IM helps recovery after TBI
Adam, a 28 year-old male, was admitted to a brain injury program for cognitive rehabilitation at HealthSouth Outpatient Center and The Bridge. Two years earlier, he had sustained an anoxic event along with a seizure due to drug interactions.
Adam suffered a wide array of both cognitive deficits (impairments in auditory processing, attention to visual detail, verbal organization, written organization, attention, concentration, impulsivity, and generation of options for problem solving) and physical deficits (decreased balance, endurance, and coordination as well as weakness of the lower left extremity). In addition, Adam wears binaural hearing aids due to a loss of hearing from this anoxic event. During the initial clinical assessment, a speech-language pathologist on the treatment team administered to Adam both the Benton Controlled Oral Word Association Test to assess verbal organizational and fluency skills and the Championship Season subtest from the Ross Test of Higher Competency to assess written organizational skills. Adam scored in the 30th percentile on the Benton Controlled Oral Word Association Test and achieved 40% accuracy on the Championship Season sub- test. In addition to full cognitive treatment for his brain injury, Interactive Metronome (IM) training was added to his program to address both his cognitive and physical deficits.
The IM program provides a structured, goal-oriented process that challenges the patient to synchronize a range of hand and foot exercises to a precise computer-generated reference tone heard through headphones. The patient attempts to match the rhythmic beat with repetitive motor actions. A patented audio or visual guidance system provides immediate feedback measured in milliseconds (ms) to track the client’s progress. Lower ms scores indicate better timing.
During the initial IM session, Adam’s occupational therapist demonstrated each exercise for him and then asked him to replicate it. Many of the exercises had to be adapted to Adam’s special needs resulting from his hearing and balance problems. He exhibited decreased attention span and lack of concentration and became easily frustrated with movements that involved his mid- line (using both his hands and feet). His IM pretest assessment score was 129.8 ms, indicating that motor planning, sequencing, and time deficiencies were present.
Adam and his therapist established short-term rehabilitation goals to increase the balance, endurance, and coordination of his lower left extremity and to decrease his impulsivity through the IM program. Adam’s therapist also set enabling IM goals to develop his understanding of the guide sounds, familiarize him with the movements, and improve his timing and rhythm.
Throughout treatment, the therapist noticed many improvements in Adam’s attention to visual detail, his attention/concentration, and his auditory processing skills. He became more organized in his daily life and was more open to suggestions and feedback from his treatment team. Most noticeable, Adam no longer had verbal outbursts and was able to refocus himself to the task with- out a cue from the therapist. He also demonstrated increased activity tolerance and appeared to walk more steadily.

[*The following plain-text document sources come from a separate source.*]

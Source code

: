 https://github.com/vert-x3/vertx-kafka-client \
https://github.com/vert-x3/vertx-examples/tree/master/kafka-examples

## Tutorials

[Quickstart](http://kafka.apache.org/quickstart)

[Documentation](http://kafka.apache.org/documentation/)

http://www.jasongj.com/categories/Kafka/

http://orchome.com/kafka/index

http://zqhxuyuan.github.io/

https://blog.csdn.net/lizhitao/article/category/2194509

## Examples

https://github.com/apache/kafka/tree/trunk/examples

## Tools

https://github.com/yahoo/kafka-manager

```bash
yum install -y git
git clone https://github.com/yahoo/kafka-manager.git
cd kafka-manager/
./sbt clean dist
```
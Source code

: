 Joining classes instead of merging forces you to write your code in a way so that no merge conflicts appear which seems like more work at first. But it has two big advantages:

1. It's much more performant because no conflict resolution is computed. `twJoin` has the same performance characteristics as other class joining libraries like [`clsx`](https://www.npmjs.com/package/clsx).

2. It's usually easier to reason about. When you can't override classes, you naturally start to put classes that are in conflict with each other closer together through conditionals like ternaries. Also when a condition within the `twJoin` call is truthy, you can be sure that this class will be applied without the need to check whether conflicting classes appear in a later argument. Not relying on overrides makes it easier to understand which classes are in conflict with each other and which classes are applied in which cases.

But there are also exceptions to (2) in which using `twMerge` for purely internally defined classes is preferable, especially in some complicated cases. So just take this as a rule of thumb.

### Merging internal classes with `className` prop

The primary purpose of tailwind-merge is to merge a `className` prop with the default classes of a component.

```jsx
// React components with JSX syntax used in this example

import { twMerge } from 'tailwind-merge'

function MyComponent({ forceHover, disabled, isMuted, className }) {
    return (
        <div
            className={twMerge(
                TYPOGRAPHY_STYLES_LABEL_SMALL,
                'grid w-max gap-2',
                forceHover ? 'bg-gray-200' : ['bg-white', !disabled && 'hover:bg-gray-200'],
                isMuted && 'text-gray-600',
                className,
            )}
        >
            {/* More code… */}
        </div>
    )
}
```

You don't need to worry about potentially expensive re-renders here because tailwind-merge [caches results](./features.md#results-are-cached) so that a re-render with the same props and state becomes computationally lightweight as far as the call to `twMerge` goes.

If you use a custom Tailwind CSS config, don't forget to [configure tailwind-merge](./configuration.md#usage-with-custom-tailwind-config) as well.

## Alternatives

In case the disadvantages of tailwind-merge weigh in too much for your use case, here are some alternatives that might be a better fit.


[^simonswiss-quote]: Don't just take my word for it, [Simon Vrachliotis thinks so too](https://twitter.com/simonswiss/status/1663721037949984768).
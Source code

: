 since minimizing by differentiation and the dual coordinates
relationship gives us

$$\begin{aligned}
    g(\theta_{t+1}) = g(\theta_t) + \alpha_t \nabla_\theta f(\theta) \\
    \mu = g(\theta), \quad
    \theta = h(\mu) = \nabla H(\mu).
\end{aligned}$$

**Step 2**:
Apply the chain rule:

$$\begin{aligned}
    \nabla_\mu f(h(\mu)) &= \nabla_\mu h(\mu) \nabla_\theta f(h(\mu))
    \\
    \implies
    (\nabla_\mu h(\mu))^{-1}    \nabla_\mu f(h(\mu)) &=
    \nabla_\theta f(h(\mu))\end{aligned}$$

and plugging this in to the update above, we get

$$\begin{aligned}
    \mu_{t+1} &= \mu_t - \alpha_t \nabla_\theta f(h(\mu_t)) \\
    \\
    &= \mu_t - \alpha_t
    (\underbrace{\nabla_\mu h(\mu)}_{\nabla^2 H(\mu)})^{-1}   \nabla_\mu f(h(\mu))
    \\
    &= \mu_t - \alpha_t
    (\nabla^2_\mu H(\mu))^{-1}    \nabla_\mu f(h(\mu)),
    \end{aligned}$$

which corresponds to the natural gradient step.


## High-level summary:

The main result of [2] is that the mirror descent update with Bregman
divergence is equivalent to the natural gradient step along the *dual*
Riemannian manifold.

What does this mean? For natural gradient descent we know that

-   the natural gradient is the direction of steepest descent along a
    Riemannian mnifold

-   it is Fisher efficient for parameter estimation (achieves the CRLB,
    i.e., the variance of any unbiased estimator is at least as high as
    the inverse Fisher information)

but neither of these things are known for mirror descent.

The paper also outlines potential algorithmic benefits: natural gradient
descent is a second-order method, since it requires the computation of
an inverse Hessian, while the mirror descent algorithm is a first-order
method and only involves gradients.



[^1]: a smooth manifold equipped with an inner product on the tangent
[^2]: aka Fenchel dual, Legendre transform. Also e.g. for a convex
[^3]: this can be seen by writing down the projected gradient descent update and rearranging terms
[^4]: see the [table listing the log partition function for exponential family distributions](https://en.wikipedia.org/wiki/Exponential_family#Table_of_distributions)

Midway through IM therapy, the tests were administered again. Adam made a substantial improvement on the Benton Controlled Oral Word Association Test, increasing from the 30th percentile to the 92nd percentile. He also made a significant improvement on the Championship Season subtest increasing from 40% accuracy to 60% accuracy.
After the short-term rehabilitation IM goals had been met, his IM therapy program came to an end. Adam’s posttest score of 32.5 ms showed a 75% improvement from his initial score of 129.8 ms.
He completed a Post IM survey on which he indicated that he is now better able to concentrate, focus, and understand key points more clearly. He also said that he is less impulsive and has more patience.